# Special triangles and ratio of areas help?

• Feb 11th 2011, 04:18 PM
picklepie159
Special triangles and ratio of areas help?
Hi Mathforums!
I've been lurking around here for a round a week and found you guys are really helpful. Just today, I've been hit with two hard problems (to me, at least. The class geniuses had no problems whatsoever with these) I was sent home and was told to bring in the answer on Monday.
So I've attached the problems, and there are some scribbles on them. Please take a look at them and see if you can help.

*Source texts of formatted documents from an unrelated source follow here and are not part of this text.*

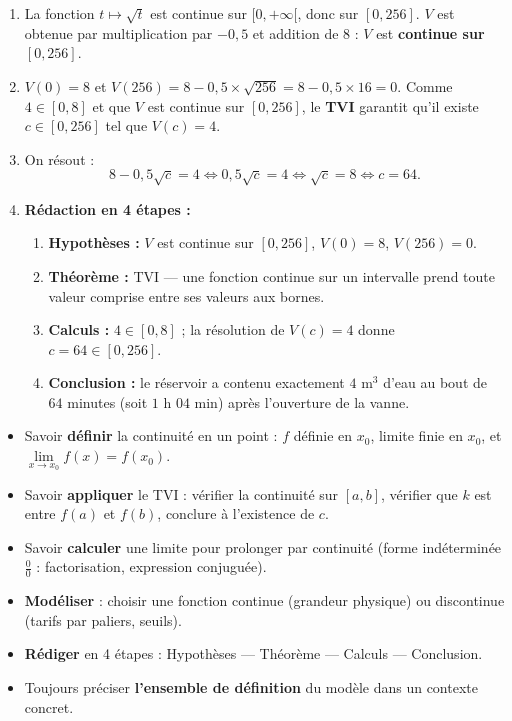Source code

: \documentclass[11pt]{article}
\begin{document}
\begin{corrige}
\begin{enumerate}
\item La fonction $t\mapsto\sqrt{t}$ est continue sur $[0,+\infty[$, donc sur $[0,256]$. $V$ est obtenue par multiplication par $-0,5$ et addition de $8$ : $V$ est \textbf{continue sur $[0,256]$}.
\item $V(0)=8$ et $V(256)=8-0,5\times\sqrt{256}=8-0,5\times16=0$. Comme $4\in[0,8]$ et que $V$ est continue sur $[0,256]$, le \textbf{TVI} garantit qu'il existe $c\in[0,256]$ tel que $V(c)=4$.
\item On résout :
\[
8-0,5\sqrt{c}=4 \iff 0,5\sqrt{c}=4 \iff \sqrt{c}=8 \iff c=64.
\]
\item \textbf{Rédaction en 4 étapes :}
\begin{enumerate}
\item \textbf{Hypothèses :} $V$ est continue sur $[0,256]$, $V(0)=8$, $V(256)=0$.
\item \textbf{Théorème :} TVI — une fonction continue sur un intervalle prend toute valeur comprise entre ses valeurs aux bornes.
\item \textbf{Calculs :} $4\in[0,8]$ ; la résolution de $V(c)=4$ donne $c=64\in[0,256]$.
\item \textbf{Conclusion :} le réservoir a contenu exactement $4$ m$^3$ d'eau au bout de $64$ minutes (soit $1$ h $04$ min) après l'ouverture de la vanne.
\end{enumerate}
\end{enumerate}
\end{corrige}

\begin{aretenir}
\begin{itemize}
\item[$\square$] Savoir \textbf{définir} la continuité en un point : $f$ définie en $x_0$, limite finie en $x_0$, et $\lim\limits_{x\to x_0}f(x)=f(x_0)$.
\item[$\square$] Savoir \textbf{appliquer} le TVI : vérifier la continuité sur $[a,b]$, vérifier que $k$ est entre $f(a)$ et $f(b)$, conclure à l'existence de $c$.
\item[$\square$] Savoir \textbf{calculer} une limite pour prolonger par continuité (forme indéterminée $\frac{0}{0}$ : factorisation, expression conjuguée).
\item[$\square$] \textbf{Modéliser} : choisir une fonction continue (grandeur physique) ou discontinue (tarifs par paliers, seuils).
\item[$\square$] \textbf{Rédiger} en 4 étapes : Hypothèses — Théorème — Calculs — Conclusion.
\item[$\square$] Toujours préciser \textbf{l'ensemble de définition} du modèle dans un contexte concret.
\end{itemize}
\end{aretenir}
\end{document}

So for the first one, since the diagonals add up to 28, and I discovered it consisted of 4 30:60:90 triangles, I took one of the 4 small triangles. The side facing 30 became x, and the side facing 60 is x(sqrt 3).
So then x + x (sqrt 3) = 14

Now, I use pythagorean;s theorem
x^2 + ( 3 )x^2 = c^2, where C is an outer side.

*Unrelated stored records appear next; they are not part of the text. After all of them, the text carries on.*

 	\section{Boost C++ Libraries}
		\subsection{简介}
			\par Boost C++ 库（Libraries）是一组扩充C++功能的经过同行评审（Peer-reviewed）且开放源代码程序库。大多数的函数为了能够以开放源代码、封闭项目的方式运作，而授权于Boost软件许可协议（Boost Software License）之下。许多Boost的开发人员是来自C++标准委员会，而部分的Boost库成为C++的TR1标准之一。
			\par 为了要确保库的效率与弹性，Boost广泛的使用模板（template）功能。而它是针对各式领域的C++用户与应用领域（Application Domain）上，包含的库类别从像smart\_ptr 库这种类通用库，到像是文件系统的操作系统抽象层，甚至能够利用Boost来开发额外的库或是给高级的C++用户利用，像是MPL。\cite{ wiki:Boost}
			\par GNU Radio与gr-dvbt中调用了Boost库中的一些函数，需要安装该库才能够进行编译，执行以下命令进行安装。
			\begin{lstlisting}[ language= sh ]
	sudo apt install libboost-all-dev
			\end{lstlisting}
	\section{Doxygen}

Now I get 2 equations - 4x^2= c^2
and x (1 + (sqrt 3)) = 14
so I get x = 14/ (1 + (sqrt 3))

I plug that in, I get c^2= 4x^2
c^2 = (4 x 196) / (4 + (sqrt 3))
c^2 = 784 / (4 + (sqrt 3))

Now I'm stuck. Can anyone help me?
• Feb 11th 2011, 04:24 PM
picklepie159
And also, for the second question, my mind is blown.(Angry)
Here's all I have.
The two upper triangle's areas add up to equal the triangle on the bottoms' area.

The ratio of the areas between the triangles are : 16/25, 9/16, and 9/25.
Therefore, the ratios of the corresponding sides are their square roots:
4/5, 3/4, and 3/5 are the ratios of proportionality ( I think thats what its called?)

• Feb 11th 2011, 06:20 PM
Soroban
Hello, picklepie159!

Quote:

1, The sum of the diagonals of rhombus $\displaystyle ABCD$ is 28
. . and $\displaystyle \angle CBA = 2(\angle DAB).$

Find the perimeter of the rhombus.

Code:

             A             *           /|\           / | \         / y|  \         /  |  \       /    |    \     B * - - + - - * D       \ x  |    /         \  |  /         \  |  /           \ | /           \|/             *             C

You are correct; we have 30-60 right triangles.

And we have: .$\displaystyle 2x + 2y \:=\:28 \quad\Rightarrow\quad x + y \:=\:14$ .[1]

We also have: .$\displaystyle y \,=\,\sqrt{3}\,x$ .[2]

Substitute [2] into [1]: .$\displaystyle x + \sqrt{3}\,x \:=\:14 \quad\Rightarrow\quad x(1 + \sqrt{3}) \:=\:14$

. . $\displaystyle x \:=\:\dfrac{14}{1+\sqrt{3}} \quad\Rightarrow\quad x\:=\: 7(\sqrt{3}-1)$

Substitute into [2]: .$\displaystyle y \:=\:\sqrt{3}\cdot7(\sqrt{3}-1) \quad\Rightarrow\quad y \:=\:7(3-\sqrt{3})$

Pythagorus says: .$\displaystyle AB^2 \:=\:x^2+y^2$

. . $\displaystyle AB^2 \;=\;\left[7(\sqrt{3}-1)\right]^2 + \left[7(3-\sqrt{3})\right]^2$

. . . . . . $\displaystyle =\;49(3-2\sqrt{3}+1) + 49(9-6\sqrt{3}+3)$

. . . . . . $\displaystyle =\;49(4 - 2\sqrt{3} + 12 - 6\sqrt{3})$

. . . . . . $\displaystyle =\; 49(16-8\sqrt{3}) \;=\;392(2-\sqrt{3})$

. . .$\displaystyle AB \;=\;\sqrt{392(2-\sqrt{3})} \;=\;14\sqrt{4-2\sqrt{3}}$

$\displaystyle \text{Therefore: \,Perimeter}\;=\;4(AB) \;=\;56\sqrt{4-2\sqrt{3}} \;\approx\;41$

• Feb 12th 2011, 11:51 AM
picklepie159
Thanks a lot! I see what I did wrong. I was hoping someone could nudge me along in the right direction for the 2nd question? Thanks!
• Feb 12th 2011, 02:40 PM
Wilmer
1st one is quite simple; seems Soroban took the long way...

we have x = 14 / (1 + sqrt(3))

outer side = 2x (property of 30-60-90 triangle)

so perimeter = 4(2x) = 8x = 112 / (1 + sqrt(3)) = ~41
• Feb 18th 2011, 03:27 AM
Kaloda
the answer in number 2 is 144!
• Feb 18th 2011, 11:29 AM
Wilmer
Agree with 144; easy enough IF XYZ is equilateral triangle:
diagram sure looks so; but not stated.

So assuming 4 equilateral triangles (3 inside lines parallel to sides):
side of XYZ = sum of sides of the other 3;
Formula: SIDE = 2(AREA) / 3^(1/4)

k=3^(1/4), a= areaXYZ side, b=area25 side, c=area16 side, d=area9 side

a = b + c + d : works out to :
a = 2sqrt(25)/k + 2sqrt(16)/k + 2sqrt(9)/k = ~18.236;
Makes area = 144.